:: EXCERPTED DATA

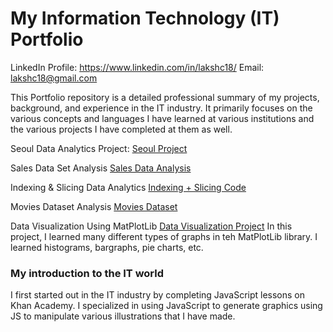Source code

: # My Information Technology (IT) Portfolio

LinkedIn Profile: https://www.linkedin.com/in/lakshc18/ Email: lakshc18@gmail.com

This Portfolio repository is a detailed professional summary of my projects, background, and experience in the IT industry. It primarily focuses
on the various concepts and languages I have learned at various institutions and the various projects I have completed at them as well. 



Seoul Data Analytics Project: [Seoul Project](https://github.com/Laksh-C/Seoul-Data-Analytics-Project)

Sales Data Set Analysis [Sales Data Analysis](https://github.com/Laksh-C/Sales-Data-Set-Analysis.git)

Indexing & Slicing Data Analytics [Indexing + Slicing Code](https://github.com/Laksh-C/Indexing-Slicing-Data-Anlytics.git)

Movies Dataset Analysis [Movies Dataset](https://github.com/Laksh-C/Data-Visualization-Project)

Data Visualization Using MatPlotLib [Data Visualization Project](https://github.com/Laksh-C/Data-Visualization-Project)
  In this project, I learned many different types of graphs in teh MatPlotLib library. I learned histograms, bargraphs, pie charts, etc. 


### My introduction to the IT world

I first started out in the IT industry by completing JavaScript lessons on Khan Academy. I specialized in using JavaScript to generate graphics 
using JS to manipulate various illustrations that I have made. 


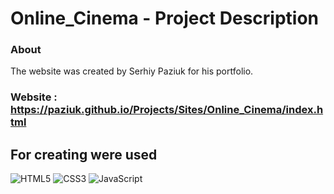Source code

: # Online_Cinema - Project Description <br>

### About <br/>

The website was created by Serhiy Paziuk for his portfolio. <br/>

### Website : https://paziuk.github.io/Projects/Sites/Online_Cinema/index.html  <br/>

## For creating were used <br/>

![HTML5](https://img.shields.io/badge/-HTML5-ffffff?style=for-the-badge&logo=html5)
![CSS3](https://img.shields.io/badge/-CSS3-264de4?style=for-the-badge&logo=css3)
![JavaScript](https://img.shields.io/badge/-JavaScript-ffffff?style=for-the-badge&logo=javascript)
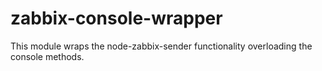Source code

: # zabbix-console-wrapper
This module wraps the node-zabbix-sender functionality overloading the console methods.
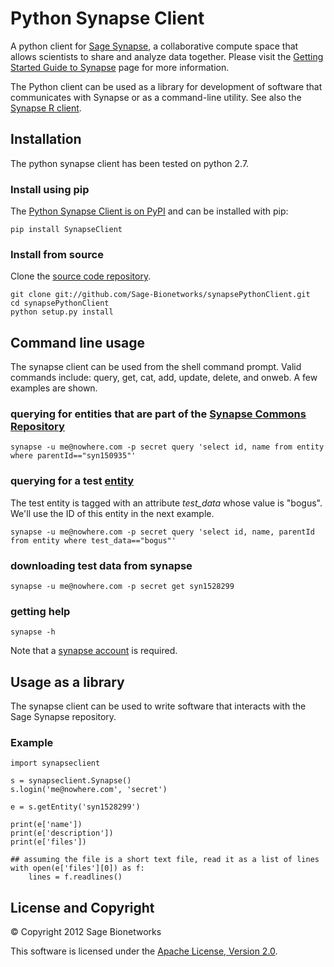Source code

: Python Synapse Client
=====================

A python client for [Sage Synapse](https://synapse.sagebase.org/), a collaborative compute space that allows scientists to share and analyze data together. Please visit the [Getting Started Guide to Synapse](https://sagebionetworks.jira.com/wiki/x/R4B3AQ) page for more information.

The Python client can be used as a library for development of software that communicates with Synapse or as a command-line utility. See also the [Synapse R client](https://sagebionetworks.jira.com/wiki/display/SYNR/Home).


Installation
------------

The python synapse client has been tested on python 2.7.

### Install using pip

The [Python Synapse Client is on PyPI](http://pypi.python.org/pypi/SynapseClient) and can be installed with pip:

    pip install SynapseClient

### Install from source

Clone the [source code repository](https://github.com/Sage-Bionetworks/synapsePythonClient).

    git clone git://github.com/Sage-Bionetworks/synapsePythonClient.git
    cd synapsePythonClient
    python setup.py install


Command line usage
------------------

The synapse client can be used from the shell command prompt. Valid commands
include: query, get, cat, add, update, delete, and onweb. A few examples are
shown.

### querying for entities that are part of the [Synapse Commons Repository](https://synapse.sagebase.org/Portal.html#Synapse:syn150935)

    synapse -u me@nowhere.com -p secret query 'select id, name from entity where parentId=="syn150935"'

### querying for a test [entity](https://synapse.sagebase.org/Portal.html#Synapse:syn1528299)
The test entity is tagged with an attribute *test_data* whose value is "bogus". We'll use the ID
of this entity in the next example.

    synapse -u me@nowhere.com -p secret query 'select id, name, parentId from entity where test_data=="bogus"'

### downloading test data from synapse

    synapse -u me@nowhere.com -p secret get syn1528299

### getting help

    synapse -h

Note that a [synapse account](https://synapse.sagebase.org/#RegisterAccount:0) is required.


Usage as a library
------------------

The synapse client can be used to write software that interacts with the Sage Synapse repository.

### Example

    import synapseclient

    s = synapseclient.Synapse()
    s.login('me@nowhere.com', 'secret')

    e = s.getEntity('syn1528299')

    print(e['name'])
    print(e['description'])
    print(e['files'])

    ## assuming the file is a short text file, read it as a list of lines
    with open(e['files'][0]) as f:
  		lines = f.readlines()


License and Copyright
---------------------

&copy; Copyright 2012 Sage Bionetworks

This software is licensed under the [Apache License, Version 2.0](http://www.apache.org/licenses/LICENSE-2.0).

::::
:: EXCERPTED DATA

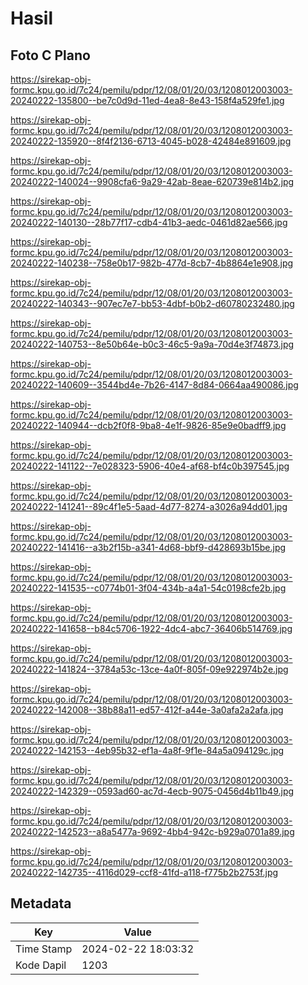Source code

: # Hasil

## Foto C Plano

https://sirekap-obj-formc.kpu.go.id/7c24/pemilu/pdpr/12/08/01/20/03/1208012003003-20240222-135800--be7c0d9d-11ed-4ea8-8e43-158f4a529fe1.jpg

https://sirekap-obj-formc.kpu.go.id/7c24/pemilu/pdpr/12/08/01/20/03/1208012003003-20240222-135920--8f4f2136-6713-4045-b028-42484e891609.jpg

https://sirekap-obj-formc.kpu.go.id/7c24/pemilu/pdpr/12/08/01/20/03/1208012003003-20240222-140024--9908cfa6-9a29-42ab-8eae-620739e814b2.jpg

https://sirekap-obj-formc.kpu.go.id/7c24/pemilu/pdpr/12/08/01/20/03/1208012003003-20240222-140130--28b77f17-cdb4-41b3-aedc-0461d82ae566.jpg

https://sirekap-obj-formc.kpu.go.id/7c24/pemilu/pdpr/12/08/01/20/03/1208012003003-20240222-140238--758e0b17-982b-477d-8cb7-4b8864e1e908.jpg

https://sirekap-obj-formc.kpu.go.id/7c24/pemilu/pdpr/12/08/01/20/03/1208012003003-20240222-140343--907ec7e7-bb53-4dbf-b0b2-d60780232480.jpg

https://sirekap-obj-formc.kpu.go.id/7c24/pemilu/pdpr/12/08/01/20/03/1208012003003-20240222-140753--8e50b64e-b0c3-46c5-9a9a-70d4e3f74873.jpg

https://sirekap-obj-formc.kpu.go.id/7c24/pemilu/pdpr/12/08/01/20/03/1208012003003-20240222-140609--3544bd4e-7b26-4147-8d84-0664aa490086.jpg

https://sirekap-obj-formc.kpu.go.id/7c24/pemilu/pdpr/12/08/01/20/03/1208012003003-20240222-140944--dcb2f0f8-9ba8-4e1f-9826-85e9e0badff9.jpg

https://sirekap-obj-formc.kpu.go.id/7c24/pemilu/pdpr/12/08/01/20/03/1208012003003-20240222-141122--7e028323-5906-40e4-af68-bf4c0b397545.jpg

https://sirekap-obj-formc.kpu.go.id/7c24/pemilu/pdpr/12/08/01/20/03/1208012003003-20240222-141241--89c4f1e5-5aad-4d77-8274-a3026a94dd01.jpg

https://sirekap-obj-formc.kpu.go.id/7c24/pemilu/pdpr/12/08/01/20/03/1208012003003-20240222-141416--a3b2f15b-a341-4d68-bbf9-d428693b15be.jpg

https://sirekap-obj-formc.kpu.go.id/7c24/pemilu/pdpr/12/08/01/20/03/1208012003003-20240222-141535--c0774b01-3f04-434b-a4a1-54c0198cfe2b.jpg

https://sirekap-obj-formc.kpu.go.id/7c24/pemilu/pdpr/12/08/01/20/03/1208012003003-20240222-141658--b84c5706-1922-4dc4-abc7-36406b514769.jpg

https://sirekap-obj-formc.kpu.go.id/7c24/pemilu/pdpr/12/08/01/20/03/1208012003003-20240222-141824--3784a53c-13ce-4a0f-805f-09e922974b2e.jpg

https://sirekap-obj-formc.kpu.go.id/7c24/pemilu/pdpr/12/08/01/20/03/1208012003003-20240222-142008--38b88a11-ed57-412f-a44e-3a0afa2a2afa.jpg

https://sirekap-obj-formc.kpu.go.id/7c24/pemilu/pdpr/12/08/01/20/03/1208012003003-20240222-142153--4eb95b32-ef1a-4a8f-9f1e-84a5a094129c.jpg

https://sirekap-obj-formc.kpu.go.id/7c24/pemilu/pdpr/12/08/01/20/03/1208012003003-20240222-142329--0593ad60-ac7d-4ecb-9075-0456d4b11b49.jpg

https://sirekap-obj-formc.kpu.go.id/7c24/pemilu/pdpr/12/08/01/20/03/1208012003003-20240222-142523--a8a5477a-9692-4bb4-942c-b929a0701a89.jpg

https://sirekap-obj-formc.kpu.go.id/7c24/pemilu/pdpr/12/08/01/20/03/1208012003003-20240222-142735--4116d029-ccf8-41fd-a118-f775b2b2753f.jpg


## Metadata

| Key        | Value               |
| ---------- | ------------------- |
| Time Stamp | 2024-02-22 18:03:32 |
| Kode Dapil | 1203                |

::::
:: EXCERPTED DATA

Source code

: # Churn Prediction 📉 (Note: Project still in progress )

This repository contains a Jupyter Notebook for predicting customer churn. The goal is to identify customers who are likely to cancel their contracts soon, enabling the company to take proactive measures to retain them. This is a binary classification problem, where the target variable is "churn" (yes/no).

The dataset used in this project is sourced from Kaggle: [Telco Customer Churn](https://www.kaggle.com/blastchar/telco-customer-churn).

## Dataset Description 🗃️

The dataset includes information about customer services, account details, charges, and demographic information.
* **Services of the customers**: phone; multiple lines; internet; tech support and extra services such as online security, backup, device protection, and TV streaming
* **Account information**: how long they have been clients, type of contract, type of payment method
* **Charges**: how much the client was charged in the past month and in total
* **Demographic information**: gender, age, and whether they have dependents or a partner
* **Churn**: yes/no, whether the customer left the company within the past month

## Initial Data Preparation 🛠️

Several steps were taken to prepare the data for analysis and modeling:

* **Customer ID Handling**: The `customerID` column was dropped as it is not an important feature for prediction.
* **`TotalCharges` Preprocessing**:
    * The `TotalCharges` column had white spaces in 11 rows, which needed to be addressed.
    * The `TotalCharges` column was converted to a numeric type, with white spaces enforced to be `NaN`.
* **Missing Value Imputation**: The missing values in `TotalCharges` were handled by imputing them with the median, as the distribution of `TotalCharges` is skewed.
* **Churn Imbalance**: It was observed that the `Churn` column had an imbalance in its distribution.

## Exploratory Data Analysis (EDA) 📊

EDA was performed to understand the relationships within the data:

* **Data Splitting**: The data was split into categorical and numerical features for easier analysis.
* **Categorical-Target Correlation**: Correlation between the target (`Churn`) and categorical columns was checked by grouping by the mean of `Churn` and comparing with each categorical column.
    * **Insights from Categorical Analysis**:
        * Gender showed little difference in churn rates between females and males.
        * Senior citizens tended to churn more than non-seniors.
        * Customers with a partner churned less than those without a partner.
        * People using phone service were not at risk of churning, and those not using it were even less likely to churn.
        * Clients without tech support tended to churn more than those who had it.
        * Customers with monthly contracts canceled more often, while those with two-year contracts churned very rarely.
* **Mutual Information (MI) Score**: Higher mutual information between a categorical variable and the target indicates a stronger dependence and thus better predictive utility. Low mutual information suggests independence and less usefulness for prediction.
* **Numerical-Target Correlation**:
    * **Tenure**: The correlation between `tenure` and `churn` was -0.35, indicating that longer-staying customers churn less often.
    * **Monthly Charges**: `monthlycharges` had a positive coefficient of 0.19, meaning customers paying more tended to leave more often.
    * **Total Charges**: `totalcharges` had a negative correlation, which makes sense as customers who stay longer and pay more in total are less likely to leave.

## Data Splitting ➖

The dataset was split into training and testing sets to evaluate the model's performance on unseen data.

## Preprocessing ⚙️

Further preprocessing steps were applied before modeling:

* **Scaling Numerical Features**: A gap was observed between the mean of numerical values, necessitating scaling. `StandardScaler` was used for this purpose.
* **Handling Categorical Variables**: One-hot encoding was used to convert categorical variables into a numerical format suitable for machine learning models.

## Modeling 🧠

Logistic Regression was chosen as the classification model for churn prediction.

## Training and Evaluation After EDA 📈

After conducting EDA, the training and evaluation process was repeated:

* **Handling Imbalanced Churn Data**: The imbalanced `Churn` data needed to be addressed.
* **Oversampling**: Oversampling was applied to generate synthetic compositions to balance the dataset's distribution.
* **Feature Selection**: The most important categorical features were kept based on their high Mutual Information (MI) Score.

::::

■ **EXERCISE**
Gather all lines from the records above in which "Splitting" appears.

■ **REPLY TO THE TASK**
* **Data Splitting**: The data was split into categorical and numerical features for easier analysis.
## Data Splitting ➖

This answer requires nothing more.